I like it! I have got to do the tranny too. The HTS valvebody really firmed up the shifts but I need the TC too. Twins would be SWEET but I have only been in business for myself a year and a half and am still trying to build the business. 

Your truck looks really clean! Good thing you got the dually to tow that huge trailer! HHAHAHAAA just kidding you.

By the way on the bottom left corner of the Attitude, does that say fuel pressure 1???????????? Normal?


----------



## RamPainting LLC (Nov 9, 2008)

JDiepstra;652160 said:


> I like it! I have got to do the tranny too. The HTS valvebody really firmed up the shifts but I need the TC too. Twins would be SWEET but I have only been in business for myself a year and a half and am still trying to build the business.
> 
> Your truck looks really clean! Good thing you got the dually to tow that huge trailer! HHAHAHAAA just kidding you.
> 
> By the way on the bottom left corner of the Attitude, does that say fuel pressure 1???????????? Normal?


The truck was not running in the pics, lol. The Airdog 150 pushes about 18 psi at idle and 15-16 WOT on level 4-5 on the edge. My truck is pretty nice for it's age, it's also got 280,000 miles on it! I'd love a newer truck but this one is paid for 

I know the 4x8' trailer would come back to get me, LOL! I used to make fun of guy's hauling jet ski's to the lake with them. I had to pick up a rental billy goat that day, and did not want to go get the enclosed


----------



## JDiepstra (Sep 15, 2008)

RamPainting said:


> The truck was not running in the pics, lol. The Airdog 150 pushes about 18 psi at idle and 15-16 WOT on level 4-5 on the edge. My truck is pretty nice for it's age, it's also got 280,000 miles on it! I'd love a newer truck but this one is paid for
> 
> I know the 4x8' trailer would come back to get me, LOL! I used to make fun of guy's hauling jet ski's to the lake with them. I had to pick up a rental billy goat that day, and did not want to go get the enclosed


Man I would definately stick with the truck you have until it dies! I would love to be done paying for mine!


----------



## JDiepstra (Sep 15, 2008)

I plowed for about 4 hours this morning. The snow was heavy and wet, about 4 or 5 inches deep.

Highest I saw on the intake air temp was 118 degrees.

Trans temps up to about 205 or so. 

Engine never made it to 210. 

I fueled up first thing and reset the overhead. It is telling me I got 13.1 mpg's on my route from start to finish. This included three parking lots and 10 drives or so.
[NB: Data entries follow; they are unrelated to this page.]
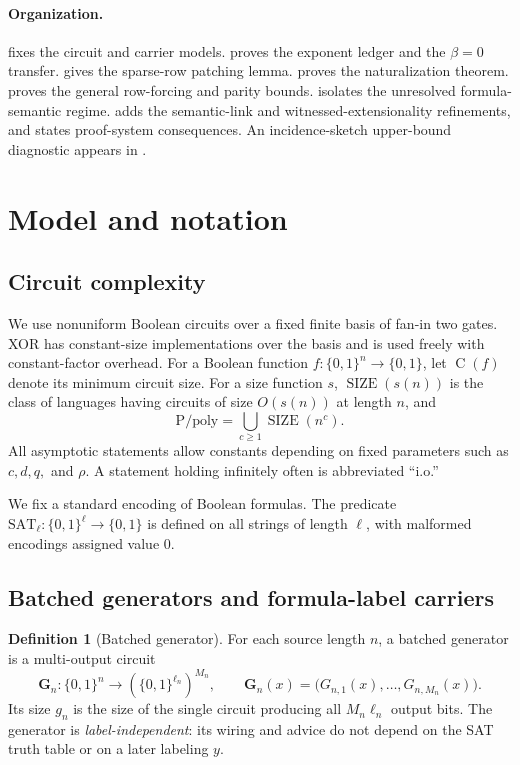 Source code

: \documentclass[11pt]{article}
\theoremstyle{definition}
\newtheorem{definition}[theorem]{Definition}
\newcommand{\bits}{\{0,1\}}
\newcommand{\SIZE}{\operatorname{SIZE}}
\newcommand{\Ckt}{\operatorname{C}}
\newcommand{\SAT}{\mathrm{SAT}}
\newcommand{\Ppoly}{\mathrm{P/poly}}
\newcommand{\Gn}{\mathbf{G}_n}
\begin{document}
\paragraph{Organization.}
 fixes the circuit and carrier models.  proves the exponent ledger and the $\beta=0$ transfer.  gives the sparse-row patching lemma.  proves the naturalization theorem.  proves the general row-forcing and parity bounds.  isolates the unresolved formula-semantic regime.  adds the semantic-link and witnessed-extensionality refinements, and  states proof-system consequences. An incidence-sketch upper-bound diagnostic appears in .

\section{Model and notation}\label{sec:model}

\subsection{Circuit complexity}

We use nonuniform Boolean circuits over a fixed finite basis of fan-in two gates. XOR has constant-size implementations over the basis and is used freely with constant-factor overhead. For a Boolean function $f:\bits^n\to\bits$, let $\Ckt(f)$ denote its minimum circuit size. For a size function $s$, $\SIZE(s(n))$ is the class of languages having circuits of size $O(s(n))$ at length $n$, and
\[
  \Ppoly=\bigcup_{c\ge 1}\SIZE(n^c).
\]
All asymptotic statements allow constants depending on fixed parameters such as $c,d,q,$ and $\rho$. A statement holding infinitely often is abbreviated ``i.o.''

We fix a standard encoding of Boolean formulas. The predicate $\SAT_\ell:\bits^\ell\to\bits$ is defined on all strings of length $\ell$, with malformed encodings assigned value $0$.

\subsection{Batched generators and formula-label carriers}

\begin{definition}[Batched generator]\label{def:generator}
For each source length $n$, a batched generator is a multi-output circuit
\[
  \Gn:\bits^n\longrightarrow (\bits^{\ell_n})^{M_n},
  \qquad
  \Gn(x)=\bigl(G_{n,1}(x),\ldots,G_{n,M_n}(x)\bigr).
\]
Its size $g_n$ is the size of the single circuit producing all $M_n\ell_n$ output bits. The generator is \emph{label-independent}: its wiring and advice do not depend on the SAT truth table or on a later labeling $y$.
\end{definition}
\end{document}
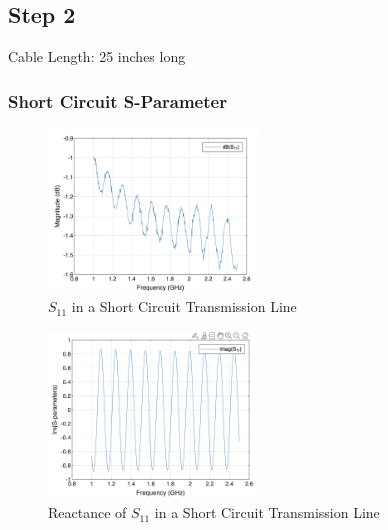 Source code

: \documentclass{article} %
\begin{document}
\subsection*{Step 2}

Cable Length: 25 inches long

\subsubsection*{Short Circuit S-Parameter}
\begin{figure}[H]
    \centering
    \includegraphics[width=0.5\textwidth]{./image/figure4.png}
    \caption{$S_{11}$ in a Short Circuit Transmission Line}
\end{figure}
\begin{figure}[H]
    \centering
    \includegraphics[width=0.5\textwidth]{./image/figure5.png}
    \caption{Reactance of $S_{11}$ in a Short Circuit Transmission Line}
\end{figure}
\end{document}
No, I do not think my overhead is accurate. I know, you were all thinking it so I thought I'd beat you to it! HAHAHA


----------



## Joe Snow (Oct 6, 2008)

My overhead reads fat anywhere from 4-6 mpg. Gotta hand calculate mileage.


----------



## sno commander (Oct 16, 2007)

do any of you guys see a difference in trans temps when your plowing in tow/haul? just wondering if the trans would run cooler that way. :waving:


----------



## JDiepstra (Sep 15, 2008)

I did plow in tow haul this last time and it is possible that I was a maybe a little cooler. Notice that I said possible and maybe. I will have plow a few more times to be sure.


----------